Apple AI Open to Independent Review

Influence operations and health chatbots

Posted on June 22th, 2024

Summary

Apple announced that AI services will integrate with the iPhone 15 and in MacOS Sequoia on Macs and iPads. The AI tools will need to process personal data on Apple’s cloud, and Apple is inviting independent cybersecurity researchers to review the firm’s security architecture.

Meta’s wish to use the public social media profiles of adult users to train its AI models is causing problems for the company in the EU. Meta is offering an "opt-out" method for users who do not want their data processed, but privacy advocates argue that an "opt-in" method must be proposed, since the GDPR requires that users give explicit consent for each form of processing.

Chatbots in the health domain have been in the news. Google’s Personal Health Large Language Model is a chatbot that is trained using time-series data from wearable fitness devices, and Google claims that the chatbot outperformed human experts in answers to questions relating to fitness and sleep. One potential weakness is that data from wearable devices is training data from people who are relatively active, which is not representative of everyone. Another article looks at hallucination following reported errors given by the World Health Organization’s SARAH chatbot. The article notes that the better chatbots get, the more likely people are to miss an error when it happens.

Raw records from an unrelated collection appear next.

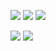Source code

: ![](http://github-profile-summary-cards.vercel.app/api/cards/profile-details?username=linweiyuan)
![](https://github-readme-stats.vercel.app/api?username=linweiyuan&show_icons=true)
![](https://github-readme-stats.vercel.app/api/top-langs/?username=linweiyuan&layout=compact)

![](https://github-readme-stats.vercel.app/api/pin/?username=linweiyuan&repo=go-chatgpt-api)
![](https://github-readme-stats.vercel.app/api/pin/?username=linweiyuan&repo=java-chatgpt-api)
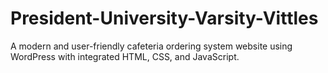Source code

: # President-University-Varsity-Vittles
A modern and user-friendly cafeteria ordering system website using WordPress with integrated HTML, CSS, and JavaScript.
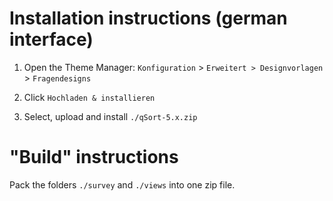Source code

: # Installation instructions (german interface)

1. Open the Theme Manager: `Konfiguration` > `Erweitert > Designvorlagen` > `Fragendesigns`
   
2. Click `Hochladen & installieren`
   
3. Select, upload and install `./qSort-5.x.zip`


# "Build" instructions

Pack the folders `./survey` and `./views` into one zip file.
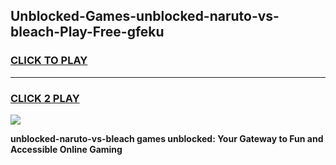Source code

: 
## Unblocked-Games-unblocked-naruto-vs-bleach-Play-Free-gfeku
<h3>
<a href="https://premium76.site?title=unblocked-naruto-vs-bleach&ref=18A1">CLICK TO PLAY</a></h3>
<hr>

<h3>
<a href="https://premium76.site?title=unblocked-naruto-vs-bleach&ref=18A1">CLICK 2 PLAY</a>
  
</h3>

<a href="https://premium76.site?title=unblocked-naruto-vs-bleach&ref=18A1"><img src="https://clearcache.store/games.png"></a>


**unblocked-naruto-vs-bleach games unblocked: Your Gateway to Fun and Accessible Online Gaming**
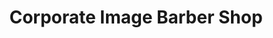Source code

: ---
title: "Corporate Image Barber Shop"
url: /roanoke/corporate-image-barber-shop/
shop: hairdresser
---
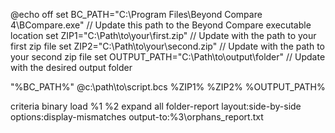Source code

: @echo off
set BC_PATH="C:\Program Files\Beyond Compare 4\BCompare.exe"  // Update this path to the Beyond Compare executable location
set ZIP1="C:\Path\to\your\first.zip"                     // Update with the path to your first zip file
set ZIP2="C:\Path\to\your\second.zip"                    // Update with the path to your second zip file
set OUTPUT_PATH="C:\Path\to\output\folder"               // Update with the desired output folder

"%BC_PATH%" @c:\path\to\script.bcs %ZIP1% %ZIP2% %OUTPUT_PATH%

criteria binary
load %1 %2
expand all
folder-report layout:side-by-side options:display-mismatches output-to:%3\orphans_report.txt
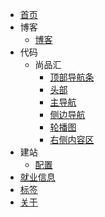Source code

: * [首页](index.md)
* 博客
    * [博客](blog/index.md)
* 代码
    * 尚品汇
        * [顶部导航条](gmall/1.topnav.md)
        * [头部](gmall/2.header.md)
        * [主导航](gmall/3.mainnav.md)
        * [侧边导航](gmall/4.sidenav.md)
        * [轮播图](gmall/5.slideshow.md)
        * [右侧内容区](gmall/6.sideother.md)
* 建站
    * [配置](config/)
* [就业信息](job/)
* [标签](tags.md)
* [关于](about.md)
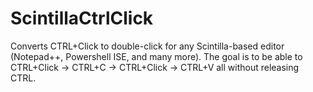 # ScintillaCtrlClick

Converts CTRL+Click to double-click for any Scintilla-based editor (Notepad++, Powershell ISE, and many more). The goal is to be able to CTRL+Click -> CTRL+C -> CTRL+Click -> CTRL+V all without releasing CTRL.
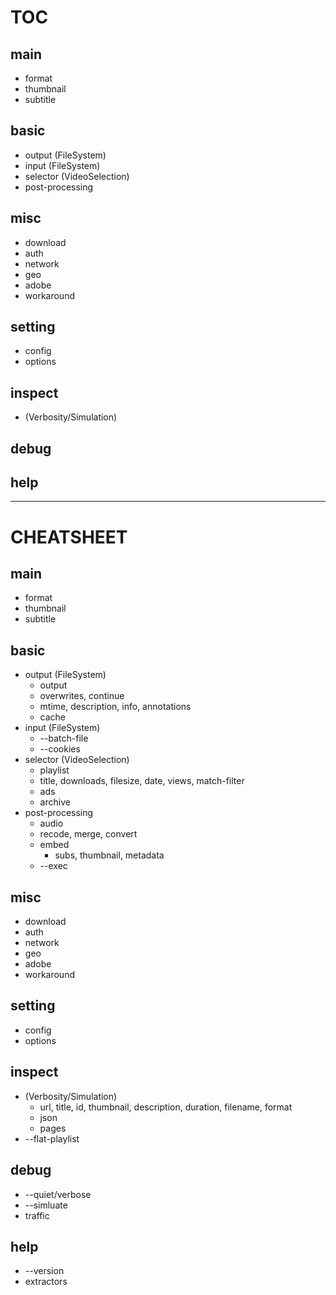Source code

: # TOC
## main
- format
- thumbnail
- subtitle
## basic
- output (FileSystem)
- input (FileSystem)
- selector (VideoSelection)
- post-processing
## misc
- download
- auth
- network
- geo
- adobe
- workaround
## setting
- config
- options
## inspect
- (Verbosity/Simulation)
## debug
## help

------------
# CHEATSHEET
## main
- format
- thumbnail
- subtitle
## basic
- output (FileSystem)
  - output
  - overwrites, continue
  - mtime, description, info, annotations
  - cache
- input (FileSystem)
  - --batch-file
  - --cookies
- selector (VideoSelection)
  - playlist
  - title, downloads, filesize, date, views, match-filter
  - ads
  - archive
- post-processing
  - audio
  - recode, merge, convert
  - embed
    - subs, thumbnail, metadata
  - --exec
## misc
- download
- auth
- network
- geo
- adobe
- workaround
## setting
- config
- options
## inspect
- (Verbosity/Simulation)
  - url, title, id, thumbnail, description, duration, filename, format
  - json
  - pages
- --flat-playlist 
## debug
- --quiet/verbose
- --simluate
- traffic
## help
- --version
- extractors
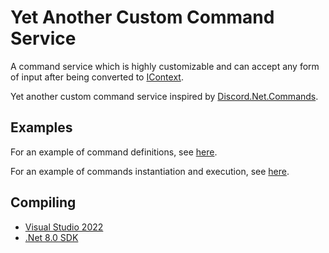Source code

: # Yet Another Custom Command Service

A command service which is highly customizable and can accept any form of input after being converted to [IContext](https://github.com/advorange/YACCS/blob/master/src/YACCS/Commands/IContext.cs).

Yet another custom command service inspired by [Discord.Net.Commands](https://github.com/discord-net/Discord.Net/tree/dev/src/Discord.Net.Commands).

## Examples

For an example of command definitions, see [here](https://github.com/natekford/YACCS/blob/master/samples/YACCS.Sample/Commands/Commands.cs).

For an example of commands instantiation and execution, see [here](https://github.com/natekford/YACCS/blob/master/samples/YACCS.Sample/Program.cs).

## Compiling

 * [Visual Studio 2022](https://visualstudio.microsoft.com/downloads/)
 * [.Net 8.0 SDK](https://dotnet.microsoft.com/download/dotnet/8.0)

On the subject of using generative AI for generating dis-information, an MIT Technology Review article examines a report from Meta looking at influence campaigns on its platforms. The report cites instances of state-sponsored actors using GenAI to create large volumes of social media comments and turning news articles into social media posts. Meta has released an AudioSeal tool for watermarking AI-generated audio clips – so that platforms can detect these clips as being AI generated.

An article from ZDNET summarizes predictions from several analysis firms. One interesting prediction from Gartner is that the rate of unionization of knowledge workers will increase by 1’000% by 2028 due to the perceived threats to their jobs from GenAI. Finally, a study from the US National Bureau of Economic Research working paper series evaluates the impact of chatbots that advise call agents in a call center environment. The research shows a large gain in productivity for lower-skilled workers and a negligible increase for experienced workers. Earlier trends in computerization tended to favor higher-skilled workers.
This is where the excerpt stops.